Let’s say we’ve got a drag racer. All it does is accelerate and decelerate in a straight line down a drag strip. It takes off at 5m/s/s.

Vector<3> a(5, 0, 9.8); //5m/s/s on the x axis, 9.8m/s/s vertical is due to gravity Vector<3> euler; euler.y() = atan2(-a.x(), sqrt(a.y()*a.y() + a.z()*a.z())); euler.toDegrees(); cout << "Pitch is: " << euler.y() << endl;

Output: Pitch is -27.0309

Simply accelerating at 5m/s/s will make the orientation sensing system begin to tilt down by almost 30 degrees! Ideally, this acceleration won’t last very long and this effect would be masked to an extent by turning down the filter gain. But still, it’s easy to fix this.

float dt = 0.1; Vector<3> v1(10, 0, 0); Vector<3> v2(10.5, 0, 0); auto linear_accel = (v2-v1)/dt; Vector<3> a(5, 0, 9.8); //a is the accelerometer measurement a = a - linear_accel; //subtract linear acceleration from accelerometer measurement float pitch = atan2(-a.x(), sqrt(a.y()*a.y() + a.z()*a.z())); cout << "Pitch is: " << radians_to_degrees(pitch) << endl;

Output – “Pitch is: 0”

Centrifugal force compensation is particularly good for fixed wing aircraft that often need to fly in a circular pattern for prolonged periods of time. Without centrifugal force compensation, an aircraft orientation sensing system could have 10 degrees or more of error.
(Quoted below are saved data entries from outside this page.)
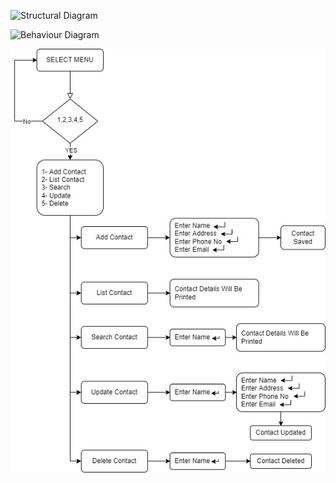 ![Structural Diagram](https://github.com/Sumit21adm/M1_ProjectGoal_Phone_Book_Application_Using_C_Programming/blob/3241ff2b0b5279f544d077d251e9c52e8792c31a/2_Architecture/Structural.jpg?raw=true "Structural Diagram")

![Behaviour Diagram](https://github.com/Sumit21adm/M1_ProjectGoal_Phone_Book_Application_Using_C_Programming/blob/3241ff2b0b5279f544d077d251e9c52e8792c31a/2_Architecture/Behaviour.jpg?raw=true "Behaviour Diagram")

![Workflow Diagram](https://github.com/Sumit21adm/M1_ProjectGoal_Phone_Book_Application_Using_C_Programming/blob/083f3952f607c2d87fa9ae57997231239bfd49d4/2_Architecture/Workflow.jpg "Workflow Diagram")
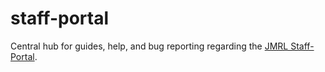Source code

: # staff-portal

Central hub for guides, help, and bug reporting regarding the [JMRL Staff-Portal](http://10.0.8.54/staff-portal/home).
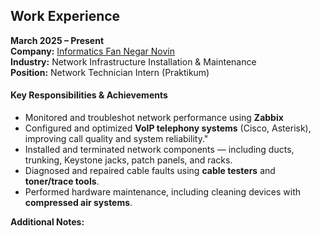 ## Work Experience

**March 2025 – Present**  
**Company:** [Informatics Fan Negar Novin](http://fannegar.net)  
**Industry:** Network Infrastructure Installation & Maintenance  
**Position:** Network Technician Intern (Praktikum)

#### **Key Responsibilities & Achievements**
 
- Monitored and troubleshot network performance using **Zabbix**
- Configured and optimized **VoIP telephony systems** (Cisco, Asterisk), improving call quality and system reliability."
- Installed and terminated network components — including ducts, trunking, Keystone jacks, patch panels, and racks. 
- Diagnosed and repaired cable faults using **cable testers** and **toner/trace tools**.  
- Performed hardware maintenance, including cleaning devices with **compressed air systems**.

**Additional Notes:**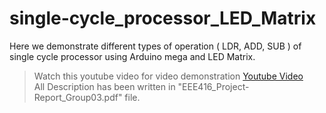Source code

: # single-cycle_processor_LED_Matrix
Here we demonstrate different types of operation ( LDR, ADD, SUB ) of single cycle processor using Arduino mega and LED Matrix. 

> Watch this youtube video for video demonstration [Youtube Video](https://youtu.be/vXuFqwPZ0sk) \
> All Description has been written in "EEE416_Project-Report_Group03.pdf" file.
Centrifugal force is often referred to as a fictitious force, because it doesn’t exist in the inertial frame of reference. Infact, by tracking the velocity of an aircraft using the world as the inertial frame, it’s quite easy to calculate total acceleration by differentiating velocity vectors.

world_acceleration = (world_velocity - last_world_velocity)/dt;

The GPS is a sensor that measures velocity in the world frame of reference and that could be used to calculate total acceleration. The problem is, the accelerometers are in the aircraft ( body ) frame of reference. To subtract world-referenced total acceleration from body-referenced accelerometers, the total acceleration must be rotated using the orientation estimate. But to get an accurate orientation estimate, body-referenced total acceleration needs to calculated. It’s a circular dependency and it won’t work. Therefore total acceleration needs to be calculated in the body frame.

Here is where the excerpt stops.